-- Given entries follows --

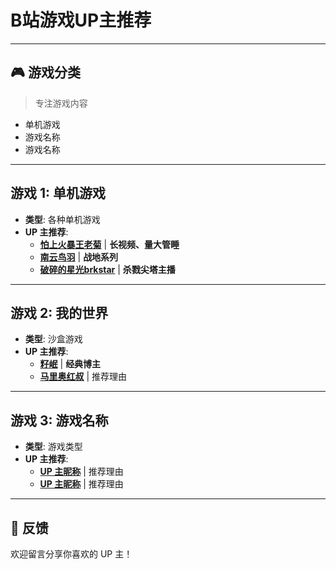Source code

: # B站游戏UP主推荐

---

## 🎮 游戏分类

> 专注游戏内容

- 单机游戏
- 游戏名称
- 游戏名称

---

## 游戏 1: 单机游戏

- **类型**: 各种单机游戏
- **UP 主推荐**:
  - **[怕上火暴王老菊](https://space.bilibili.com/423895)** | **长视频、量大管睡**
  - **[南云鸟羽](https://space.bilibili.com/1543732/)** | **战地系列**
  - **[破碎的星光brkstar](https://space.bilibili.com/1543732/)** | **杀戮尖塔主播**

---

## 游戏 2: 我的世界

- **类型**: 沙盒游戏
- **UP 主推荐**:
  - **[籽岷](https://space.bilibili.com/686127)** | **经典博主**
  - **[马里奥红叔](https://space.bilibili.com/680447/)** | 推荐理由

---

## 游戏 3: 游戏名称

- **类型**: 游戏类型
- **UP 主推荐**:
  - **[UP 主昵称](#)** | 推荐理由
  - **[UP 主昵称](#)** | 推荐理由

---


## 📢 反馈

欢迎留言分享你喜欢的 UP 主！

-- Given entries concluded --

*About this exercise:*
Everything in the data except the pictures must appear in your answer unchanged.

*Result of this task:*
Source code

: # B站游戏UP主推荐

---

## 🎮 游戏分类

> 专注游戏内容

- 单机游戏
- 游戏名称
- 游戏名称

---

## 游戏 1: 单机游戏

- **类型**: 各种单机游戏
- **UP 主推荐**:
  - **[怕上火暴王老菊](https://space.bilibili.com/423895)** | **长视频、量大管睡**
  - **[南云鸟羽](https://space.bilibili.com/1543732/)** | **战地系列**
  - **[破碎的星光brkstar](https://space.bilibili.com/1543732/)** | **杀戮尖塔主播**

---

## 游戏 2: 我的世界

- **类型**: 沙盒游戏
- **UP 主推荐**:
  - **[籽岷](https://space.bilibili.com/686127)** | **经典博主**
  - **[马里奥红叔](https://space.bilibili.com/680447/)** | 推荐理由

---

## 游戏 3: 游戏名称

- **类型**: 游戏类型
- **UP 主推荐**:
  - **[UP 主昵称](#)** | 推荐理由
  - **[UP 主昵称](#)** | 推荐理由

---


## 📢 反馈

欢迎留言分享你喜欢的 UP 主！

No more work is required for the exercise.